Come osservare i disturbi specifici dell’apprendimento con nuovi occhi

Si è svolto alla sala rossa del castello svevo di Barletta, l’incontro organizzato dallo studio di psicologia Il Faro riguardante i disturbi specifici dell’apprendimento, ossia i DSA, che colpiscono sempre più bambini e ragazzi. L’incontro, a cui hanno partecipato le dottoresse dell’equipe il Faro e il consigliere regionale Filippo Caracciolo, ha evidenziato i numeri, le caratteristiche e le possibili attività d’intervento su questi disturbi ormai sempre più comuni.
Ben il 4% delle persone soffre di DSA – spiega la dott.ssa Lucia Susca, psicologa esperta in disturbi dell’età evolutiva. Si parla di disturbi poiché hanno basi di natura neuro biologica, e non sociale o relazionale, come si pensava in passato. Ogni bambino affetto da un disturbo specifico dell’apprendimento è predisposto in maniera biologica a questo tipo di iniziale difficoltà.
“Nel caso della dislessia, ad esempio, bisogna chiarire che non si diventa dislessici, ma ci si nasce. Questo finalmente de colpevolizza – e non poco – i genitori e gli insegnanti. La base biologica del disturbo è dimostrata statisticamente dal numero di familiari dei bambini con affini problematiche nell’apprendimento: ben il 58% ha familiari con dsa”, sottolinea la dott.ssa Susca.
Un altro aspetto rivalutato rispetto al passato, è la considerazione di questo tipo di disturbi: non sono più considerati delle malattie, perciò non c’è da rintracciare nessuna possibile guarigione. Tutti i bambini con DSA, sono bambini intellettualmente, emotivamente e socialmente uguali ai loro compagni a scuola. Ciò che cambia è solo la maniera di apprendere, che correttamente supportata non resta una barriera.
Vari sono i disturbi di cui parliamo, dalla dislessia appunto (che interessa l’area della lettura) alla discalculia ossia il disturbo specifico delle abilità aritmetiche, ai disturbi legati alla scrittura (disgrafia). A questo si riferisce il termine specifico, legato ad un quadro complessivo indenne, che non presenta nessun tipo di differenza.

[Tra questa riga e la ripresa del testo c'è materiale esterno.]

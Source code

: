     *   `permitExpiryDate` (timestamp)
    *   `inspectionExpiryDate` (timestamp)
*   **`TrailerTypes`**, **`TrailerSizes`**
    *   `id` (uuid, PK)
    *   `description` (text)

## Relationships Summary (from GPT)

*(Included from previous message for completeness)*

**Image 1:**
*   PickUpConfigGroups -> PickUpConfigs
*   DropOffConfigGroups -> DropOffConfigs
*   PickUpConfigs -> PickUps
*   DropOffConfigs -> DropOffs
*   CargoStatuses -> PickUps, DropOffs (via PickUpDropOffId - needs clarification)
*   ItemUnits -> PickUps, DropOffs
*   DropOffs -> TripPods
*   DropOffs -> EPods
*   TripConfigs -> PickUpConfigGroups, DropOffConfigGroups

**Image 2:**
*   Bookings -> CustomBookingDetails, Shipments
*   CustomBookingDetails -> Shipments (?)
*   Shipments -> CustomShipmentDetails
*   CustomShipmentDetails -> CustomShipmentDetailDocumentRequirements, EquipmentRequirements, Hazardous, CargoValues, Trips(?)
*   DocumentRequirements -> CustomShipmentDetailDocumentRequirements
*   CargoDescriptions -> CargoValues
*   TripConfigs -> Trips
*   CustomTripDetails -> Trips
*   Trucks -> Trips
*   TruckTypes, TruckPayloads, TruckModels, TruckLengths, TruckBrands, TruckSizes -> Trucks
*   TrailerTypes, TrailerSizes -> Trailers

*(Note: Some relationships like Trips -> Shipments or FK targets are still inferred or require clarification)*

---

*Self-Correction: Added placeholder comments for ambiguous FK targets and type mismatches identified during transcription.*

“Il riconoscimento di piccole avvisaglie può portare al più grande passo in casi di DSA: l’identificazione precoce del disturbo. Già dalla prima elementare, ma a volte anche negli anni precedenti, ci sono piccole “spie” che è possibile controllare. Da qui in poi deve partire l’intervento riabilitativo basato su una rete che si deve creare attorno al bimbo, la famiglia, la scuola, il servizio specialistico e il bimbo stesso. Bisogna collaborare insieme! Un intervento efficace è quell’intervento che fa percepire fin da subito un chiaro cambiamento dall’inizio del trattamento, che deve essere appunto precoce, intensivo e specifico, e che porta nel 75% dei casi un effettivo miglioramento”, chiarisce la dott.ssa Germano.
“Nella scuola tutto questo deve essere tenuto a mente. Devono esserci dei docenti in grado di affrontare i DSA – afferma la professoressa e referente DSA dell’istituto Garrone, Federica Rizzo – poiché è davvero importante osservare e imparare da ogni bambino/ragazzo con disturbo specifico dell’apprendimento, perché è proprio da loro che parte la prima conoscenza di un possibile intervento. È imparando a conoscerli che si capisce quanto sia utile per tutti, non solo per i loro, una migliore organizzazione del lavoro che deve essere necessariamente impostato su planning e mappe concettuali, ossia una risorsa valida per tutti gli alunni su cui purtroppo si punta ancora troppo poco”.
Rendere un bambino con DSA autonomo e uguale agli altri è possibile in un ottica diversa da quella del passato, puntando sempre su un’osservazione e un ascolto più approfondito per garantire una migliore presa in carico del problema ed una risposta più adatta ai bisogni di ciascun individuo.